Before we leave Albuquerque however, we stop at a local park and walk down to the Rio Grande river. This is the only opportunity we’ll get to see it up close before we leave the state. Starting in central southern Colorado it stretches south, forming the border between Mecico and the United States. An important waterway in this parched high desert environment and the only source of water for both agriculture and people all the way until it empties in the Gulf of Mexico.

Back on the road we continue on down the old route leaving Albuquerque behind us for the wild west, former stomping grounds of Billy the Kid, Pancho Villa, real cowboys, and spanish conquistadors.

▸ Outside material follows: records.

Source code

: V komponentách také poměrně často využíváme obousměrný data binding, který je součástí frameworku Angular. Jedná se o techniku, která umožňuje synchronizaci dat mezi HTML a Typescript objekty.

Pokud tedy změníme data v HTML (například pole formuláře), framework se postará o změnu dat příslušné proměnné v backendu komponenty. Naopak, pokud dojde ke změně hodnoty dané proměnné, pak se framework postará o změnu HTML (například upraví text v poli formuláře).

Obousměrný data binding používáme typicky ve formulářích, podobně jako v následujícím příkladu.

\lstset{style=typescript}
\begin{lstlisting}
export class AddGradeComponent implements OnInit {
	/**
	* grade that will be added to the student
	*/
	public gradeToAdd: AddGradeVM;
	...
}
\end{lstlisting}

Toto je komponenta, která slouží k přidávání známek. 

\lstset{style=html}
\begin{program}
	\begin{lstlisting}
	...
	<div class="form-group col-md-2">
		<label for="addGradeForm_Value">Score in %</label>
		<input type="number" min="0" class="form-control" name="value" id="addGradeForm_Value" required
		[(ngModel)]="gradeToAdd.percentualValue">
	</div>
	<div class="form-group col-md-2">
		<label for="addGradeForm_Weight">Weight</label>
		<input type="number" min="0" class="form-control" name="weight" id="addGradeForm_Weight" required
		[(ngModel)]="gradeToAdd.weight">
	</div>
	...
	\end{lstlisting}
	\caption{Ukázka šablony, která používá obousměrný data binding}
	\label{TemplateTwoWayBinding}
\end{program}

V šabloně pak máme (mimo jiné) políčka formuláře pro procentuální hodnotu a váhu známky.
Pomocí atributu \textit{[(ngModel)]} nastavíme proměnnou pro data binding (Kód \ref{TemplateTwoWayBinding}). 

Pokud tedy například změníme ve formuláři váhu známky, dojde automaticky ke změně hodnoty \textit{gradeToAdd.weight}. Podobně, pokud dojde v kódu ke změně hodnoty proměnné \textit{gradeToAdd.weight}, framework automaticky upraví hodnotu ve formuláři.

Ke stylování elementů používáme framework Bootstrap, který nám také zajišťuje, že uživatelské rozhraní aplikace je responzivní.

Looking across the land it’s very easy to imagine a cattle drive stretching across the sagebrush, cowboys riding alongside with the chuckwagon bringing up the rear. Moving down the old pecos trail to the stockyards of Dodge city Kansas.
As we move further west we begin to see large fields of black stone, lava flows from volcanoes from millions of years ago, interrupting the red color of the Navajo sandstone so common in the southwest.

After a brief rest stop in Grants for an ice cream to take the heat off, it’s back on the bikes to our destination, Gallup. A nice town with even better people. Before we get to our hotel we stop in downtown for one more shopping trip. Gallup is the center of trade in New Mexico for Native American jewelry, rugs and art. The main street in town is the place to shop and the many trading posts and pawnshops are the best sources of affordable Navajo jewelry. A $1200 piece of jewelry in Santa Fe and Taos will only cost you about $600-$700 here at the source for the exact same piece.
After shopping we then go to the local plaza for a demonstration of traditional tribal dances put on by the locals as a way of sharing their rich cultural heritage with the rest of the world. Afterwards it’s just a couple of miles down the road to our hotel.

After we all have an opportunity to wash the road dust off and get revived it’s time for dinner. We always eat at the historic El Rancho Hotel, a landmark frequented by movie stars, and former presidents. Many fims produced in the area called the El Rancho home while shooting the movie and housed many famous actors including Lucille Ball and Desi Arnez, Roy Rodgers, John Wayne, Errol Flynn, Ronald Regan, and many, many more. One of our motorcycle guides, Don, is the President of the local Wind & Fire motorcycle chapter had arranged for the local chapter members to escort us through town to dinner. During dinner the Wind & Fire members welcome us to New Mexico and keep us company, and give everyone the chance to meet real American bikers! A really great group of active and retired firemen who love the motorcycle and the freedom associated with it.
On our most recent tour we had several firefighters from England with us, and the Wind & Fire chapter members were nice enough to give us all a guided tour of the Gallup Fire Department's main station. They went above and beyond the call of duty and everyone really appreciated the chance to see how things are done in the United States. Thanks a lot guys, we really enjoyed it.

After a good dinner and even better company we are escorted back to our hotel for another good night’s rest. Tomorrow is another great day on old route 66!